Retirement age. The sooner you plan to retire, the more focused you need to be on setting aside funding for long-term care.

Insurance and savings. Do you currently have savings or insurance in place to pay for long-term care? Here are a few ideas:

  • Home sale. Some people sell their homes to pay for long-term care. Learn about housing prices in your area if you’re considering this option. For example, Overland Park homes had an average selling price of $350,000, last month.

  • Long-term care insurance. As the AARP explains, these policies are designed especially for long-term care needs. However, long-term care insurance policy premiums can be high, especially if you wait until your senior years to invest.

  • Short-term care insurance. Short-term care insurance policies can help with long-term care expenses and are reasonably easy to get due to the underwriting, although they typically provide coverage for a year or less.

  • Whole life insurance. There are newer versions of whole life insurance that allow you to dip into the death benefit to pay for medical or health-related expenses.

Your payment plan. There are other options available for covering long-term care expenses as well. For instance, Forbes points out that veterans are eligible for long-term care through the Veterans Administration. Or, you might have substantial retirement savings you could pull or assets you could sell. Weigh your options and ask yourself how you will pay the expenses should a need for long-term care occur.
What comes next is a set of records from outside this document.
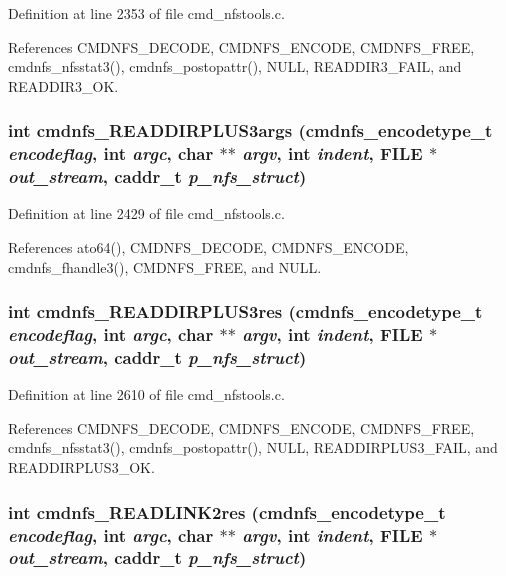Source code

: Definition at line 2353 of file cmd\_\-nfstools.c.

References CMDNFS\_\-DECODE, CMDNFS\_\-ENCODE, CMDNFS\_\-FREE, cmdnfs\_\-nfsstat3(), cmdnfs\_\-postopattr(), NULL, READDIR3\_\-FAIL, and READDIR3\_\-OK.
\subsubsection{\setlength{\rightskip}{0pt plus 5cm}int cmdnfs\_\-READDIRPLUS3args ({\bf cmdnfs\_\-encodetype\_\-t} {\em encodeflag}, int {\em argc}, char $\ast$$\ast$ {\em argv}, int {\em indent}, FILE $\ast$ {\em out\_\-stream}, caddr\_\-t {\em p\_\-nfs\_\-struct})}\label{cmd__nfstools_8h_a44}




Definition at line 2429 of file cmd\_\-nfstools.c.

References ato64(), CMDNFS\_\-DECODE, CMDNFS\_\-ENCODE, cmdnfs\_\-fhandle3(), CMDNFS\_\-FREE, and NULL.
\subsubsection{\setlength{\rightskip}{0pt plus 5cm}int cmdnfs\_\-READDIRPLUS3res ({\bf cmdnfs\_\-encodetype\_\-t} {\em encodeflag}, int {\em argc}, char $\ast$$\ast$ {\em argv}, int {\em indent}, FILE $\ast$ {\em out\_\-stream}, caddr\_\-t {\em p\_\-nfs\_\-struct})}\label{cmd__nfstools_8h_a45}




Definition at line 2610 of file cmd\_\-nfstools.c.

References CMDNFS\_\-DECODE, CMDNFS\_\-ENCODE, CMDNFS\_\-FREE, cmdnfs\_\-nfsstat3(), cmdnfs\_\-postopattr(), NULL, READDIRPLUS3\_\-FAIL, and READDIRPLUS3\_\-OK.
\subsubsection{\setlength{\rightskip}{0pt plus 5cm}int cmdnfs\_\-READLINK2res ({\bf cmdnfs\_\-encodetype\_\-t} {\em encodeflag}, int {\em argc}, char $\ast$$\ast$ {\em argv}, int {\em indent}, FILE $\ast$ {\em out\_\-stream}, caddr\_\-t {\em p\_\-nfs\_\-struct})}\label{cmd__nfstools_8h_a28}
Long-Term Care: Evaluation and Planning

Evaluating how likely it is that you or someone you love will need long-term care can provide insights into improving your future quality of life. Think about these issues:

  • Do you embrace a healthy lifestyle, or do you make decisions that put you at risk? Choices can often put you at higher risk for needing long-term care. For instance, using tobacco products increases your risk for many health concerns, and certain hobbies are more hazardous than others, like rock climbing, hot air ballooning, and scuba diving.

  • What could you do to lower your risk for health issues or serious injuries? It might be time to give up an indulgence or embrace an overall healthier lifestyle.

  • Should you make home modifications to ensure your independence in your golden years? Designs focusing on aging in place can be beneficial to senior safety. Some modifications are simple but effective, such as installing smooth flooring and adding grab bars and raised toilets to bathrooms.

  • What health issues run in your family? Be aware of your family history and ensure you guard against potential concerns.

Staying At Home

When you ultimately choose to stay at home, one way you can remain there longer is to hire a caregiver. A personal caregiver can provide in-home assistance with everything from household chores to hygiene. You can choose to have someone come in for just a few hours a few days each week or have a rotating shift of helpers around the clock.

Formulating a plan to navigate long-term care is vital in light of the potential expense. Consider your situation carefully. Make preparations so long-term care doesn’t catch you off guard.